Emociona que Bruce Dickinson recuerde a Ronnie Dio de esta forma tan sencilla y cariñosa durante el concierto que Iron Maiden dieron en el Madison hace pocos días: Ronnie inventó el jodido signo de los cuernos (aunque Gene Simmons nos cuente en todas las entrevistas que él fue el primero en utilizarlo), y nosotros, metalheads, siempre pensaremos en él cada vez que levantemos los dedos hacia el cielo formando el signo diabólico. Luego, Bruce, Steve Harris y los suyos se embarcan en una deliciosa versión de Blood Brothers, tema de su disco del 2000 Brave New World. A más viejos más valientes e inconformistas, Maiden vuelven a sorprender con esta nueva gira, un 90% del set list perteneciente a sus últimos tres discos, los más progresivos, complejos y maduros de su carrera. La anterior gira 2008-09 fue una reproducción actualizada de sus shows de la era Powerslave, y en la del 2007 tocaban su último álbum de estudio de cabo a rabo, ante estadios a rebosar. Con un par, Iron Maiden pueden permitirse tocar solo material nuevo y no satisfacer a los viejos fans con Run to the hills hasta los bises. Y me gusta que sea así. Tengo muchas esperanzas en su nuevo disco, a la venta este mes. Siguen con vida y no hay banda de rock duro que asegure más ventas de tíkets, exceptuando a AC/DC; se mantienen dignos y con un punto de arrogancia. Se lo han ganado.

miércoles, febrero 25, 2009

Iron Maiden - "Iron Maiden" - Somewhere on tour 1986. Gothebourg.

Extraordinario video ¡la magia de youtube! Un tipo que graba a los Maiden en una de sus mejores giras (¡Somewhere on tour, mi tour favorito!) desde el foso de fotógrafos, una perspectiva casi inédita en este tipo de videos. En otros tiempos pagabas 3000 pelas por el video pirata, ahora gratis, viajas en el tiempo y tienes al Bruce del ' 86 cantando delante tuyo, mirando prepotente al enloquecido público mientras por detrás asoma el increíble Eddie hinchable.

sábado, noviembre 29, 2008

ROSS HALFIN: "METALLICA" & "IRON MAIDEN"


Ross Halfin es un buen fotógrafo, pero no tiene la mitad del talento que se le atribuye. Supongo que el tipo es listo y tiene labia, y ha sabido moverse por el mundo del rock duro con habilidad, cosa que le ha proporcionado todas las facilidades para poder hacer su trabajo: lanzar miles de fotografías de bandas como Iron Maiden y Metallica.

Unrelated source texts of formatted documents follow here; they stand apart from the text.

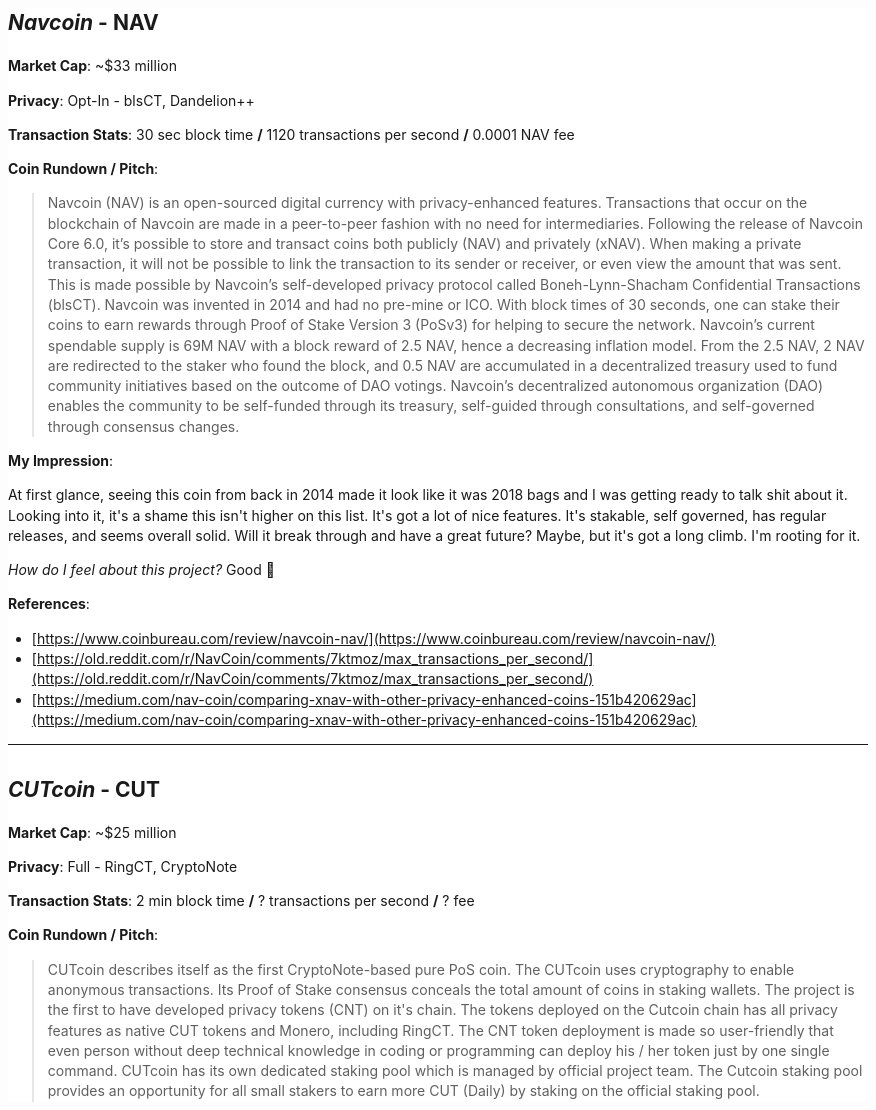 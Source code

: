 ## *Navcoin* - NAV

**Market Cap**: ~$33 million

**Privacy**: Opt-In - blsCT, Dandelion++ 

**Transaction Stats**: 30 sec block time **/** 1120 transactions per second **/** 0.0001 NAV fee

**Coin Rundown / Pitch**: 

> Navcoin (NAV) is an open-sourced digital currency with privacy-enhanced features. Transactions that occur on the blockchain of Navcoin are made in a peer-to-peer fashion with no need for intermediaries. Following the release of Navcoin Core 6.0, it’s possible to store and transact coins both publicly (NAV) and privately (xNAV). When making a private transaction, it will not be possible to link the transaction to its sender or receiver, or even view the amount that was sent. This is made possible by Navcoin’s self-developed privacy protocol called Boneh-Lynn-Shacham Confidential Transactions (blsCT). Navcoin was invented in 2014 and had no pre-mine or ICO. With block times of 30 seconds, one can stake their coins to earn rewards through Proof of Stake Version 3 (PoSv3) for helping to secure the network. Navcoin’s current spendable supply is 69M NAV with a block reward of 2.5 NAV, hence a decreasing inflation model. From the 2.5 NAV, 2 NAV are redirected to the staker who found the block, and 0.5 NAV are accumulated in a decentralized treasury used to fund community initiatives based on the outcome of DAO votings. Navcoin’s decentralized autonomous organization (DAO) enables the community to be self-funded through its treasury, self-guided through consultations, and self-governed through consensus changes.

**My Impression**: 

At first glance, seeing this coin from back in 2014 made it look like it was 2018 bags and I was getting ready to talk shit about it. Looking into it, it's a shame this isn't higher on this list. It's got a lot of nice features. It's stakable, self governed, has regular releases, and seems overall solid. Will it break through and have a great future? Maybe, but it's got a long climb. I'm rooting for it.

*How do I feel about this project?* Good 🙂

**References**:
- [https://www.coinbureau.com/review/navcoin-nav/](https://www.coinbureau.com/review/navcoin-nav/)
- [https://old.reddit.com/r/NavCoin/comments/7ktmoz/max_transactions_per_second/](https://old.reddit.com/r/NavCoin/comments/7ktmoz/max_transactions_per_second/)
- [https://medium.com/nav-coin/comparing-xnav-with-other-privacy-enhanced-coins-151b420629ac](https://medium.com/nav-coin/comparing-xnav-with-other-privacy-enhanced-coins-151b420629ac)

---



## *CUTcoin* - CUT

**Market Cap**: ~$25 million

**Privacy**: Full - RingCT, CryptoNote 

**Transaction Stats**: 2 min block time **/** ? transactions per second **/** ? fee

**Coin Rundown / Pitch**: 

> CUTcoin describes itself as the first CryptoNote-based pure PoS coin. The CUTcoin uses cryptography to enable anonymous transactions. Its Proof of Stake consensus conceals the total amount of coins in staking wallets. The project is the first to have developed privacy tokens (CNT) on it's chain. The tokens deployed on the Cutcoin chain has all privacy features as native CUT tokens and Monero, including RingCT. The CNT token deployment is made so user-friendly that even person without deep technical knowledge in coding or programming can deploy his / her token just by one single command. CUTcoin has its own dedicated staking pool which is managed by official project team. The Cutcoin staking pool provides an opportunity for all small stakers to earn more CUT (Daily) by staking on the official staking pool.

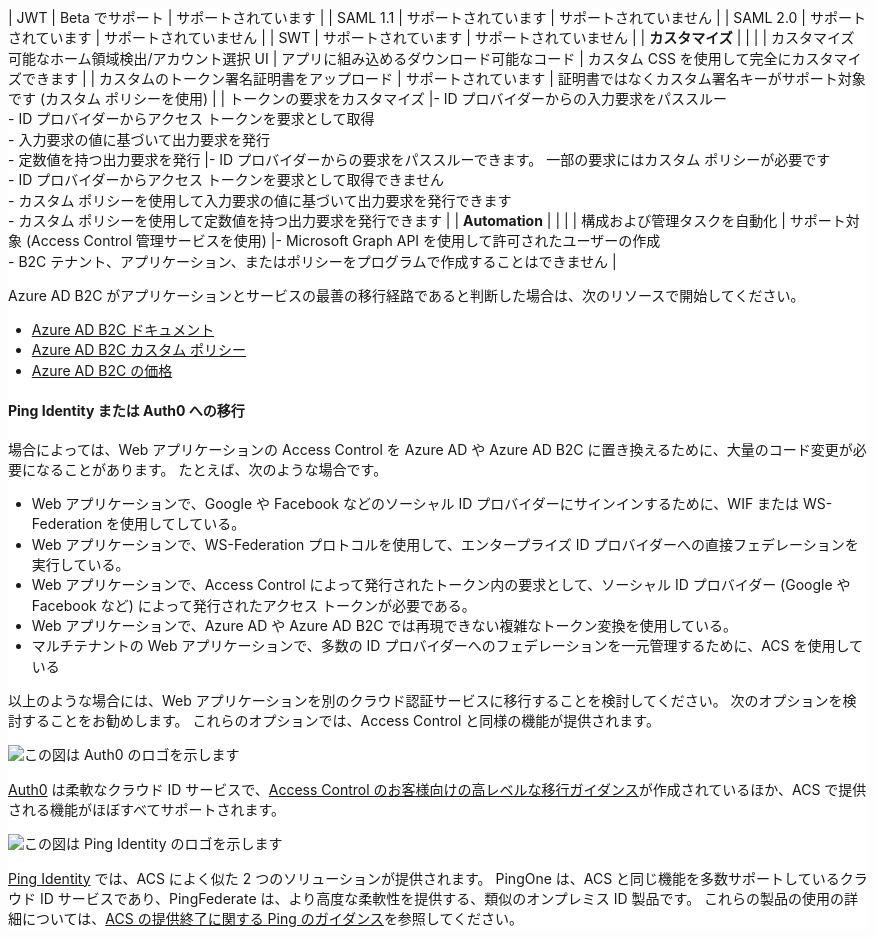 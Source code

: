 | JWT | Beta でサポート | サポートされています |
| SAML 1.1 | サポートされています | サポートされていません |
| SAML 2.0 | サポートされています | サポートされていません |
| SWT | サポートされています | サポートされていません |
| **カスタマイズ** | | |
| カスタマイズ可能なホーム領域検出/アカウント選択 UI | アプリに組み込めるダウンロード可能なコード | カスタム CSS を使用して完全にカスタマイズできます |
| カスタムのトークン署名証明書をアップロード | サポートされています | 証明書ではなくカスタム署名キーがサポート対象です (カスタム ポリシーを使用) |
| トークンの要求をカスタマイズ |- ID プロバイダーからの入力要求をパススルー<br />- ID プロバイダーからアクセス トークンを要求として取得<br />- 入力要求の値に基づいて出力要求を発行<br />- 定数値を持つ出力要求を発行 |- ID プロバイダーからの要求をパススルーできます。 一部の要求にはカスタム ポリシーが必要です<br />- ID プロバイダーからアクセス トークンを要求として取得できません<br />- カスタム ポリシーを使用して入力要求の値に基づいて出力要求を発行できます<br />- カスタム ポリシーを使用して定数値を持つ出力要求を発行できます |
| **Automation** | | |
| 構成および管理タスクを自動化 | サポート対象 (Access Control 管理サービスを使用) |- Microsoft Graph API を使用して許可されたユーザーの作成<br />- B2C テナント、アプリケーション、またはポリシーをプログラムで作成することはできません |

Azure AD B2C がアプリケーションとサービスの最善の移行経路であると判断した場合は、次のリソースで開始してください。

- [Azure AD B2C ドキュメント](https://docs.microsoft.com/azure/active-directory-b2c/active-directory-b2c-overview)
- [Azure AD B2C カスタム ポリシー](https://docs.microsoft.com/azure/active-directory-b2c/active-directory-b2c-overview-custom)
- [Azure AD B2C の価格](https://azure.microsoft.com/pricing/details/active-directory-b2c/)

#### <a name="migrate-to-ping-identity-or-auth0"></a>Ping Identity または Auth0 への移行

場合によっては、Web アプリケーションの Access Control を Azure AD や Azure AD B2C に置き換えるために、大量のコード変更が必要になることがあります。 たとえば、次のような場合です。

- Web アプリケーションで、Google や Facebook などのソーシャル ID プロバイダーにサインインするために、WIF または WS-Federation を使用してしている。
- Web アプリケーションで、WS-Federation プロトコルを使用して、エンタープライズ ID プロバイダーへの直接フェデレーションを実行している。
- Web アプリケーションで、Access Control によって発行されたトークン内の要求として、ソーシャル ID プロバイダー (Google や Facebook など) によって発行されたアクセス トークンが必要である。
- Web アプリケーションで、Azure AD や Azure AD B2C では再現できない複雑なトークン変換を使用している。
- マルチテナントの Web アプリケーションで、多数の ID プロバイダーへのフェデレーションを一元管理するために、ACS を使用している

以上のような場合には、Web アプリケーションを別のクラウド認証サービスに移行することを検討してください。 次のオプションを検討することをお勧めします。 これらのオプションでは、Access Control と同様の機能が提供されます。

![この図は Auth0 のロゴを示します](./media/active-directory-acs-migration/rsz-auth0.png) 

[Auth0](https://auth0.com/acs) は柔軟なクラウド ID サービスで、[Access Control のお客様向けの高レベルな移行ガイダンス](https://auth0.com/acs)が作成されているほか、ACS で提供される機能がほぼすべてサポートされます。

![この図は Ping Identity のロゴを示します](./media/active-directory-acs-migration/rsz-ping.png)

[Ping Identity](https://www.pingidentity.com) では、ACS によく似た 2 つのソリューションが提供されます。 PingOne は、ACS と同じ機能を多数サポートしているクラウド ID サービスであり、PingFederate は、より高度な柔軟性を提供する、類似のオンプレミス ID 製品です。 これらの製品の使用の詳細については、[ACS の提供終了に関する Ping のガイダンス](https://www.pingidentity.com/en/company/blog/2017/11/20/migrating_from_microsoft_acs_to_ping_identity.html)を参照してください。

Los libros recientemente publicados por el fotógrafo, con imagenes de toda la carrera de las dos bandas mencionadas son excelentes: es un placer para el fan ver como es la vida en el backstage de Iron Maiden durante, no sé, la gira Somewhere on tour '86, u observar lo borrachines que eran James Hetfield y los suyos en los 80. Sobretodo el libro dedicado a Maiden lo tengo sobadísimo, adoro el aspecto visual de esta banda, ya sea por lo espectaculares que pueden llegar a ser, como por lo cutres que nadie duda que sean; se trata de un libro repleto de aquellas mallas ochenteras que vestían los grupos y que luego tanto se arrepentirían de haber llevado en los 90, con esos calcetines de deporte blancos, muñequeras, latas de Guiness por doquier, duchas de backstage, siestas resacosas en los autobuses de gira, mucho hooliganismo... y la banda en el escenario (en algunas fotos maravillosas, justo antes de salir a escena, o recién terminado el concierto, con toda la tensión liberada, el sudor a borbotones y la sonrisa del triunfo), el lugar donde, al fin, todo lo anterior cobra sentido.



Pero tanto el libro dedicado a Metallica como el de Maiden tienen los mismos defectos: desorden total (¿conocerá Halfin la palabra "cronológico"?), cuando lo bonito habría sido un libro con las fotografías ordenadas según su carrera, y nula información de cada imagen(o peor, cuando la hay es inexacta e insuficiente). Dudo que Halfin haya mimado mucho estas ediciones, y es una verdadera pena, se supone que poder editar libros así es el sueño de cualquier fotógrafo.